É o que conta a chef-executiva do Cabernet Butiquim e do Rex Bibendi, ambos no Bairro Funcionários, Região Centro-Sul de Belo Horizonte, Jana Barrozo. Nas duas casas – um bar e um restaurante, ela ajuda a administrar, não só cardápios distintos para os clientes, mas também a alimentação da equipe. “Em ambos, são dois turnos e seguimos a linha de variar as refeições”, comenta.


A organização é levada a sério: toda semana há um cardápio fixo, que fica disponível na parede, para que todos possam se programar. “Assim fica fácil de todos verem. Se caso alguém não gostar de algum prato, pode trazer comida de casa”, afirma Jana.

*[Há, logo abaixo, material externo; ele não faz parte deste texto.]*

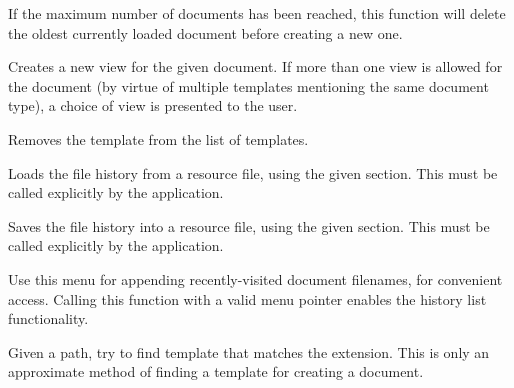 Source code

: If the maximum number of documents has been reached, this function
will delete the oldest currently loaded document before creating a new one.



Creates a new view for the given document. If more than one view is allowed for the
document (by virtue of multiple templates mentioning the same document type), a choice
of view is presented to the user.



Removes the template from the list of templates.



Loads the file history from a resource file, using the given section. This must be called
explicitly by the application.



Saves the file history into a resource file, using the given section. This must be called
explicitly by the application.



Use this menu for appending recently-visited document filenames, for convenient
access. Calling this function with a valid menu pointer enables the history
list functionality.



Given a path, try to find template that matches the extension. This is only
an approximate method of finding a template for creating a document.



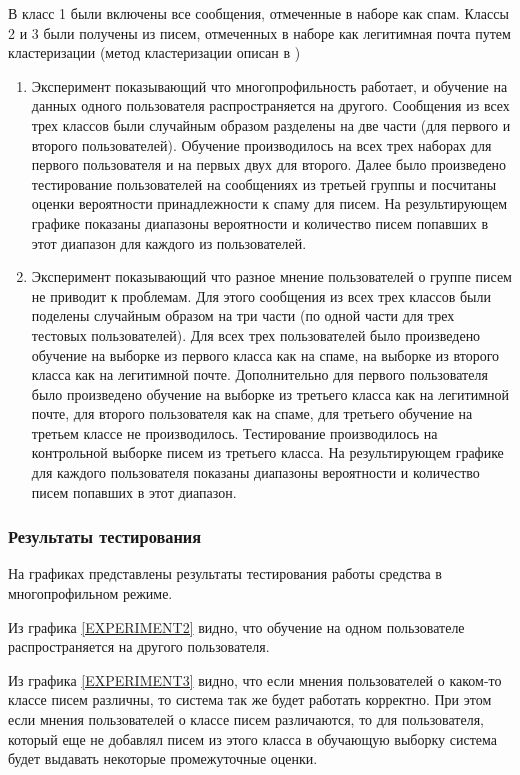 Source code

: В класс 1 были включены все сообщения, отмеченные в наборе \cite{SAPC} как спам. Классы 2 и 3 были получены из писем, отмеченных в наборе \cite{SAPC} как легитимная почта путем кластеризации (метод кластеризации описан в \cite{ROZ})
\begin{enumerate}
	\item Эксперимент показывающий что многопрофильность работает, и обучение на данных одного пользователя распространяется на другого. Сообщения из всех трех классов были случайным образом разделены на две части (для первого и второго пользователей). Обучение производилось на всех трех наборах для первого пользователя и на первых двух для второго. Далее было произведено тестирование пользователей на сообщениях из третьей группы и посчитаны оценки вероятности принадлежности к спаму для писем. На результирующем графике показаны диапазоны вероятности и количество писем попавших в этот диапазон для каждого из пользователей.

	\item Эксперимент показывающий что разное мнение пользователей о группе писем не приводит к проблемам. Для этого сообщения из всех трех классов были поделены случайным образом на три части (по одной части для трех тестовых пользователей). Для всех трех пользователей было произведено обучение на выборке из первого класса как на спаме, на выборке из второго класса как на легитимной почте. Дополнительно для первого пользователя было произведено обучение на выборке из третьего класса как на легитимной почте, для второго пользователя как на спаме, для третьего обучение на третьем классе не производилось. Тестирование производилось на контрольной выборке писем из третьего класса. На результирующем графике для каждого пользователя показаны диапазоны вероятности и количество писем попавших в этот диапазон.
	
\end{enumerate}
\subsubsection{Результаты тестирования}
На графиках представлены результаты тестирования работы средства в многопрофильном режиме. 

Из графика \ref{EXPERIMENT2} видно, что обучение на одном пользователе распространяется на другого пользователя.

Из графика \ref{EXPERIMENT3} видно, что если мнения пользователей о каком-то классе писем различны, то система так же будет работать корректно. При этом если мнения пользователей о классе писем различаются, то для пользователя, который еще не добавлял писем из этого класса в обучающую выборку система будет выдавать некоторые промежуточные оценки.

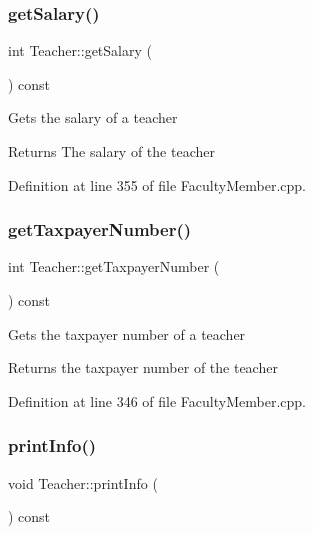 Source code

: \subsubsection{\texorpdfstring{get\+Salary()}{getSalary()}}
{\footnotesize\ttfamily int Teacher\+::get\+Salary (\begin{DoxyParamCaption}{ }\end{DoxyParamCaption}) const}

Gets the salary of a teacher \begin{DoxyReturn}{Returns}
The salary of the teacher 
\end{DoxyReturn}


Definition at line 355 of file Faculty\+Member.\+cpp.

\mbox{\label{classTeacher_a3799bff1314b56a805273da1166304a3}} 
\subsubsection{\texorpdfstring{get\+Taxpayer\+Number()}{getTaxpayerNumber()}}
{\footnotesize\ttfamily int Teacher\+::get\+Taxpayer\+Number (\begin{DoxyParamCaption}{ }\end{DoxyParamCaption}) const}

Gets the taxpayer number of a teacher \begin{DoxyReturn}{Returns}
the taxpayer number of the teacher 
\end{DoxyReturn}


Definition at line 346 of file Faculty\+Member.\+cpp.

\mbox{\label{classTeacher_ae1fc6d174a25c714bfb73abf4620de03}} 
\subsubsection{\texorpdfstring{print\+Info()}{printInfo()}}
{\footnotesize\ttfamily void Teacher\+::print\+Info (\begin{DoxyParamCaption}{ }\end{DoxyParamCaption}) const\hspace{0.3cm}{\ttfamily [virtual]}}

No menu, estão disponíveis todos os dias arroz, feijão, salada, uma carne e um acompanhamento.


As proteínas mais comuns são pernil, frango e linguiça, escolhidas pela versatilidade. “Dá para fazer moída, almôndega, parmegiana, isca frita, ensopado ou à milanesa. É versátil e não fica enjoativo”, diz a chef. Já a carne de boi só aparece uma vez por mês ou, no máximo, a cada 15 dias, por conta do custo.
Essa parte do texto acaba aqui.